- _EXERCISE AIM_: Where does the string "online" appear in the records? Copy every line that contains it.

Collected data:

Start of Block

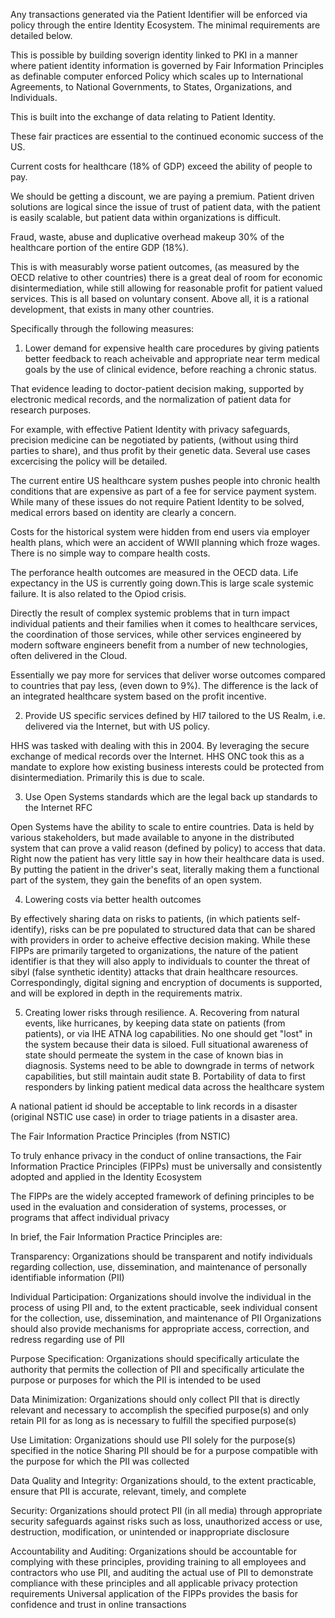 Any transactions generated via the Patient Identifier will be enforced via policy through the entire Identity Ecosystem.
The minimal requirements are detailed below.

This is possible by building soverign identity linked to PKI in a manner where patient identity information is governed by Fair Information Principles as definable computer enforced  Policy which scales up to International Agreements, to National Governments, to States, Organizations, and Individuals. 

This is built into the exchange of data relating to Patient Identity.

These fair practices are essential to the continued economic success of the US. 

Current costs for healthcare (18% of GDP) exceed the ability of people to pay. 

We should be getting a discount, we are paying a premium. Patient driven solutions are logical since the issue of trust of patient data, with the patient is easily scalable, but patient data within organizations is difficult.

Fraud, waste, abuse and duplicative overhead makeup 30% of the  healthcare portion of the entire GDP (18%).

This is with measurably worse patient outcomes, (as measured by the OECD relative to other countries) there is a great deal of room for economic disintermediation, while still allowing for reasonable profit for patient valued services. This is all based on voluntary consent. Above all, it is a rational development, that exists in many other countries.

Specifically through the following measures:

1. Lower demand for expensive health care procedures by giving patients better feedback to reach acheivable and appropriate near term medical goals by the use of clinical evidence, before reaching a chronic status.

That evidence leading to doctor-patient decision making, supported by electronic medical records, and the normalization of patient data for research purposes. 

For example, with effective Patient Identity with privacy safeguards, precision medicine can be negotiated by patients, (without using third parties to share), and thus profit by their genetic data. Several use cases excercising the policy will be detailed.

The current entire US healthcare system pushes people into chronic health conditions that are expensive as part of a fee for service payment system. While many of these issues do not require Patient Identity to be solved, medical errors based on identity are clearly a concern. 

Costs for the historical system were hidden from end users via employer health plans, which were an accident of WWII planning which froze wages. There is no simple way to compare health costs.

The perforance health outcomes are measured in the OECD data. Life expectancy in the US is currently going down.This is large scale systemic failure. It is also related to the Opiod crisis.

Directly the result of complex systemic problems that in turn impact individual patients and their families when it comes to healthcare services, the coordination of those services, while other services engineered by modern software engineers benefit from a number of new technologies, often delivered in the Cloud.

Essentially we pay more for services that deliver worse outcomes compared to countries that pay less, (even down to 9%). The difference is the lack of an integrated healthcare system based on the profit incentive.

2. Provide US specific services defined by Hl7 tailored to the US Realm, i.e. delivered via the Internet, but with US policy.

HHS was tasked with dealing with this in 2004. By leveraging the secure exchange of medical records over the Internet. HHS ONC took this as a mandate to explore how existing business interests could be protected from disintermediation. Primarily this is due to scale. 

3. Use Open Systems standards which are the legal back up standards to the Internet RFC

Open Systems have the ability to scale to entire countries. Data is held by various stakeholders, but made available to anyone in the distributed system that can prove a valid reason (defined by policy) to access that data. Right now the patient has very little say in how their healthcare data is used. By putting the patient in the driver's seat, literally making them a functional part of the system, they gain the benefits of an open system. 

4. Lowering costs via better health outcomes

By effectively sharing data on risks to patients, (in which patients self-identify), risks can be pre populated to structured data that can be shared with providers in order to acheive effective decision making. While these FIPPs are primarily targeted to organizations, the nature of the patient identifier is that they will also apply to individuals to counter the threat of sibyl (false synthetic identity) attacks that drain healthcare resources. Correspondingly, digital signing and encryption of documents is supported, and will be explored in depth in the requirements matrix.

5. Creating lower risks through resilience.
 A. Recovering from natural events, like hurricanes, by keeping data state on patients (from patients), or via IHE ATNA log capabilities.
 No one should get "lost" in the system because their data is siloed. Full situational awareness of state should permeate the system in the case of known bias in diagnosis.
 Systems need to be able to downgrade in terms of network capabilities,  but still maintain audit state
 B. Portability of data to first responders by linking patient medical data across the healthcare system
 
 A national patient id should be acceptable to link records in a disaster (original NSTIC use case) in order to triage patients in a disaster area. 


The Fair Information Practice Principles (from NSTIC)

To truly enhance privacy in the conduct of online transactions, the Fair Information Practice Principles 
(FIPPs) must be universally and consistently adopted and applied in the Identity Ecosystem 
 
The FIPPs are the widely accepted framework of defining principles to be used in the evaluation and consideration 
of systems, processes, or programs that affect individual privacy
 
In brief, the Fair Information Practice Principles are:

Transparency:
 Organizations should be transparent and notify individuals regarding collection, 
use, dissemination, and maintenance of personally identifiable information (PII) 

Individual Participation:
 Organizations should involve the individual in the process of using 
PII and, to the extent practicable, seek individual consent for the collection, use, dissemination, 
and maintenance of PII 
 Organizations should also provide mechanisms for appropriate access, 
correction, and redress regarding use of PII  

Purpose Specification:
 Organizations should specifically articulate the authority that permits 
the collection of PII and specifically articulate the purpose or purposes for which the PII is 
intended to be used

Data Minimization:
 Organizations should only collect PII that is directly relevant and necessary 
to accomplish the specified purpose(s) and only retain PII for as long as is necessary to fulfill the 
specified purpose(s)  

Use Limitation:
 Organizations should use PII solely for the purpose(s) specified in the notice
Sharing PII should be for a purpose compatible with the purpose for which the PII was collected

Data Quality and Integrity:
 Organizations should, to the extent practicable, ensure that PII is 
accurate, relevant, timely, and complete

Security:
 Organizations should protect PII (in all media) through appropriate security safeguards 
against risks such as loss, unauthorized access or use, destruction, modification, or unintended 
or inappropriate disclosure

Accountability and Auditing:
 Organizations should be accountable for complying with these 
principles, providing training to all employees and contractors who use PII, and auditing the 
actual use of PII to demonstrate compliance with these principles and all applicable privacy 
protection requirements
Universal application of the FIPPs provides the basis for confidence and trust in online transactions

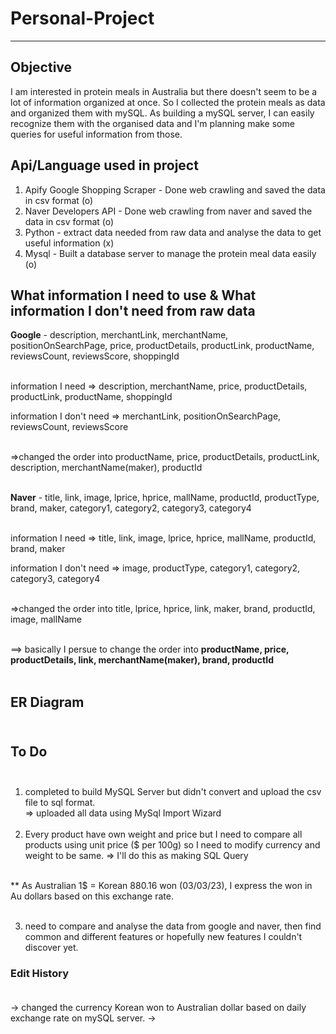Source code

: # Personal-Project

----------------------------

## Objective
I am interested in protein meals in Australia but there doesn't seem to be a lot of information organized at once. So I collected the protein meals as data and organized them with mySQL.
As building a mySQL server, I can easily recognize them with the organised data and I'm planning make some queries for useful information from those.  

## Api/Language used in project

1. Apify Google Shopping Scraper - Done web crawling and saved the data in csv format (o)
2. Naver Developers API - Done web crawling from naver and saved the data in csv format (o)
3. Python - extract data needed from raw data and analyse the data to get useful information (x)
4. Mysql - Built a database server to manage the protein meal data easily (o)


## What information I need to use & What information I don't need from raw data  


**Google** - description, merchantLink, merchantName, positionOnSearchPage, price, productDetails, productLink, productName, reviewsCount, reviewsScore, shoppingId<br/><br/>  

information I need => description, merchantName, price, productDetails, productLink, productName, shoppingId  

information I don't need => merchantLink, positionOnSearchPage, reviewsCount, reviewsScore<br/><br/>  


=>changed the order into productName, price, productDetails, productLink, description, merchantName(maker), productId<br/><br/>


**Naver** - title, link, image, lprice, hprice, mallName, productId, productType, brand, maker, category1, category2, category3, category4  <br/><br/>


information I need</span> => title, link, image, lprice, hprice, mallName, productId, brand, maker  

information I don't need => image, productType, category1, category2, category3, category4<br/><br/>


=>changed the order into title, lprice, hprice, link, maker, brand, productId, image, mallName<br/><br/>  


==> basically I persue to change the order into **productName, price, productDetails, link, merchantName(maker), brand, productId**<br/><br/>

## ER Diagram<br/><br/>

## To Do<br/><br/>

1. completed to build MySQL Server but didn't convert and upload the csv file to sql format.  
  => uploaded all data using MySql Import Wizard<br/><br/>
2. Every product have own weight and price but I need to compare all products using unit price ($ per 100g) so I need to modify currency and weight to be same.
  => I'll do this as making SQL Query<br/><br/>

** As Australian 1$ = Korean 880.16 won (03/03/23), I express the won in Au dollars based on this exchange rate.<br/><br/>

3. need to compare and analyse the data from google and naver, then find common and different features or hopefully new features I couldn't discover yet.

### Edit History<br/><br/>
-> changed the currency Korean won to Australian dollar based on daily exchange rate on mySQL server.
->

End of Block

- _TASK SOLUTION_:
To truly enhance privacy in the conduct of online transactions, the Fair Information Practice Principles 
Universal application of the FIPPs provides the basis for confidence and trust in online transactions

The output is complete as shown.